Work request:
If a line in the data holds the string "demos", list it.
** Opening Given entries block **
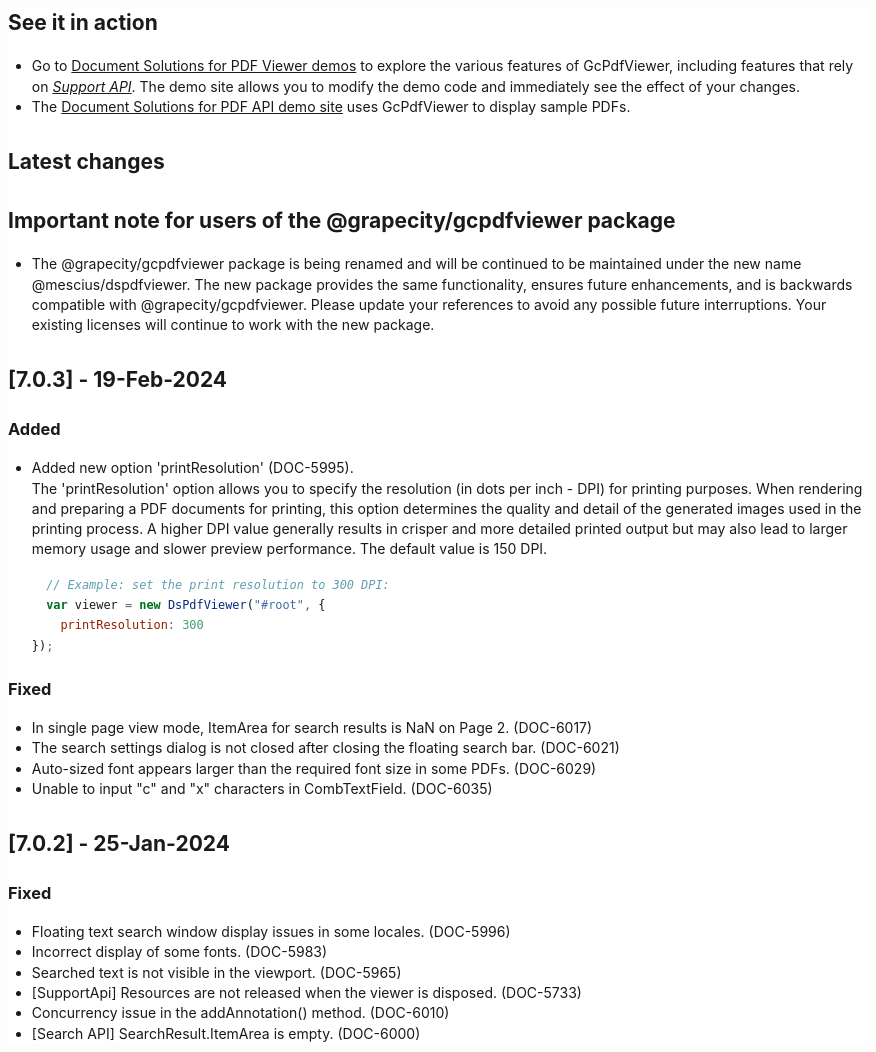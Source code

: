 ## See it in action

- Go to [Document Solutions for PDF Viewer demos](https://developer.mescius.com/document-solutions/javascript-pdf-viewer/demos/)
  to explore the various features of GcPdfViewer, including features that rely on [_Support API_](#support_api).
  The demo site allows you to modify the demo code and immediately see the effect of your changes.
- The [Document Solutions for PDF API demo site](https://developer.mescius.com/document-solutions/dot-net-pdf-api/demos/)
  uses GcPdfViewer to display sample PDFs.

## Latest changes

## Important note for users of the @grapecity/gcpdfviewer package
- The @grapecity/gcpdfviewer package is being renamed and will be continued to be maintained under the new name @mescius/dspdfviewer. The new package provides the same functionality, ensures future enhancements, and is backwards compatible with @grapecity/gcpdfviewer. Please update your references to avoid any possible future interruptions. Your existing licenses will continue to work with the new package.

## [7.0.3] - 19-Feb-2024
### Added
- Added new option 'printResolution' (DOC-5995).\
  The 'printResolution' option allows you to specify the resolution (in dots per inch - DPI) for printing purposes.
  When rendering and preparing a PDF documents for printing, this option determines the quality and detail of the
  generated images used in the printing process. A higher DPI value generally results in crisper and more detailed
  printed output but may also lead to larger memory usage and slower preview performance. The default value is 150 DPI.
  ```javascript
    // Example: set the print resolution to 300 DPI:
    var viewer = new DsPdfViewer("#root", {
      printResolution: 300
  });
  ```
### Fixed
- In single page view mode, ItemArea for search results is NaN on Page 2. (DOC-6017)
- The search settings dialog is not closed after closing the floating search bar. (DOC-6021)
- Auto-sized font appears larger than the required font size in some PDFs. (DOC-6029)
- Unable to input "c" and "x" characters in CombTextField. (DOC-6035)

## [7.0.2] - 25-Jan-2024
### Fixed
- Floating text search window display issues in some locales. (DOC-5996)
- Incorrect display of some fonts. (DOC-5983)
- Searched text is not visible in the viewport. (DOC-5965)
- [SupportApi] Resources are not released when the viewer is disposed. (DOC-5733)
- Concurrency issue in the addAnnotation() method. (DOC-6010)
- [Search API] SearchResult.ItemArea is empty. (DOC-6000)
** Closing Given entries block **
Solution to this exercise:
- Go to [Document Solutions for PDF Viewer demos](https://developer.mescius.com/document-solutions/javascript-pdf-viewer/demos/)
- The [Document Solutions for PDF API demo site](https://developer.mescius.com/document-solutions/dot-net-pdf-api/demos/)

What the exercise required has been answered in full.